# Re-gassing air con



## Allblackdup (Oct 17, 2006)

Hey guys

The air con on my dad's Focus TDCi needs re-gassing. Apart from taking it to a local dealer, can anyone recommend anywhere to go for this please?

Preferably in Cardiff or not far outside. 

Cheers!

Gaz :thumb:


----------



## James_R (Jun 28, 2007)

Halfords do a re-gas check and top up kit.

You'll get no sense from them on how to use it, but it has a pressure gauge on it which tells you how much you need to put back in.

Around £40.

Cant help you with any one else around Cardiff though mate.


----------



## tonz (Sep 21, 2008)

Kiwk fit do it


----------



## neilb62 (Jul 30, 2007)

tonz said:


> Kiwk fit do it


Yep, and if they don't improve it you don't pay...:thumb:


----------



## PETER @ ECLIPSE (Apr 19, 2006)

ive got a few contacts but not near unfortunately


----------



## Allblackdup (Oct 17, 2006)

ECLIPSE AUTO VALET said:


> ive got a few contacts but not near unfortunately


How far away are we talking fella?


----------



## PETER @ ECLIPSE (Apr 19, 2006)

swansea theres a place i take the supra do a great job


----------



## reeso (Jan 18, 2006)

ECLIPSE AUTO VALET said:


> swansea theres a place i take the supra do a great job


Can I ask where Peter? I think mine needs doing before the summer


----------



## mattjonescardiff (Dec 12, 2006)

I think I'll be taking my car to Kwik Fit for the £45 gas top-up soon (before the summer rush). Guarenteed better cooling or no charge is pretty fair.


----------



## PETER @ ECLIPSE (Apr 19, 2006)

reeso said:


> Can I ask where Peter? I think mine needs doing before the summer


place called MR MATIC, in fforestfach they do all the merc and jags , ask for paul .
thing with air con regassing and the quick fit offer is its going to improve the system , but if they dont perform a dye test and check for leaks then it wont last , and all theyll say is well it did improve didnt it , plus ask them how long will it take to regas a car should take at least 45 mins as the slower the top up the better , this is going on mine being done a long time ago , and to date its still cold


----------



## mattjonescardiff (Dec 12, 2006)

^^^^^ I know what you mean about the leaks Peter. My new car's AC is pretty decent to start though so I'm pretty sure its sealed okay.

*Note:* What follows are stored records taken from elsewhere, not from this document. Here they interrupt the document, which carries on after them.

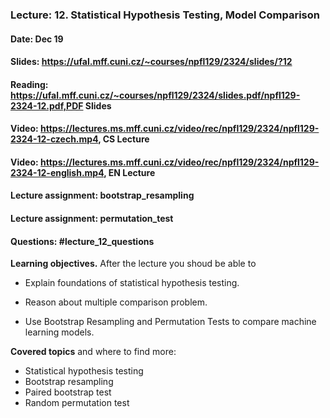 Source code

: ### Lecture: 12. Statistical Hypothesis Testing, Model Comparison
#### Date: Dec 19
#### Slides: https://ufal.mff.cuni.cz/~courses/npfl129/2324/slides/?12
#### Reading: https://ufal.mff.cuni.cz/~courses/npfl129/2324/slides.pdf/npfl129-2324-12.pdf,PDF Slides
#### Video: https://lectures.ms.mff.cuni.cz/video/rec/npfl129/2324/npfl129-2324-12-czech.mp4, CS Lecture
#### Video: https://lectures.ms.mff.cuni.cz/video/rec/npfl129/2324/npfl129-2324-12-english.mp4, EN Lecture
#### Lecture assignment: bootstrap_resampling
#### Lecture assignment: permutation_test
#### Questions: #lecture_12_questions

**Learning objectives.** After the lecture you shoud be able to

- Explain foundations of statistical hypothesis testing.

- Reason about multiple comparison problem.

- Use Bootstrap Resampling and Permutation Tests to compare machine learning
  models.

**Covered topics** and where to find more:

- Statistical hypothesis testing
- Bootstrap resampling
- Paired bootstrap test
- Random permutation test
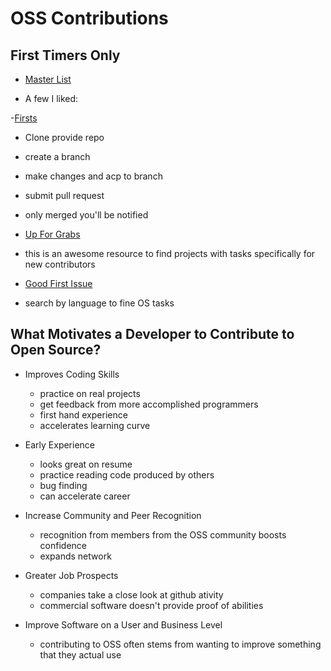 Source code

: # OSS Contributions

## First Timers Only

- [Master List](https://www.firsttimersonly.com/)

- A few I liked:

-[Firsts](https://github.com/firstcontributions/first-contributions)

- Clone provide repo
- create a branch 
- make changes and acp to branch
- submit pull request
- only merged you'll be notified

- [Up For Grabs](https://up-for-grabs.net/#/)

- this is an awesome resource to find projects with tasks specifically for new contributors

- [Good First Issue](https://goodfirstissue.dev/language/python)

- search by language to fine OS tasks

## What Motivates a Developer to Contribute to Open Source?

- Improves Coding Skills
  - practice on real projects
  - get feedback from more accomplished programmers
  - first hand experience
  - accelerates learning curve

- Early Experience
  - looks great on resume
  - practice reading code produced by others
  - bug finding
  - can accelerate career

- Increase Community and Peer Recognition
  - recognition from members from the OSS community boosts confidence
  - expands network

- Greater Job Prospects
  - companies take a close look at github ativity
  - commercial software doesn't provide proof of abilities

- Improve Software on a User and Business Level
  - contributing to OSS often stems from wanting to improve something that they actual use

I might look into getting a quote from a 'proper' air con place for a full service rather than just the top-up.


----------



## PETER @ ECLIPSE (Apr 19, 2006)

as long as its tested matt before the regas then youll be ok , i think with mine he did a test put dye in the system , then done the regass , and after six months i took it back for a free test , which if there were any leaks then the dye would have showed up , and that was years ago


----------



## Allblackdup (Oct 17, 2006)

Thanks Peter!


----------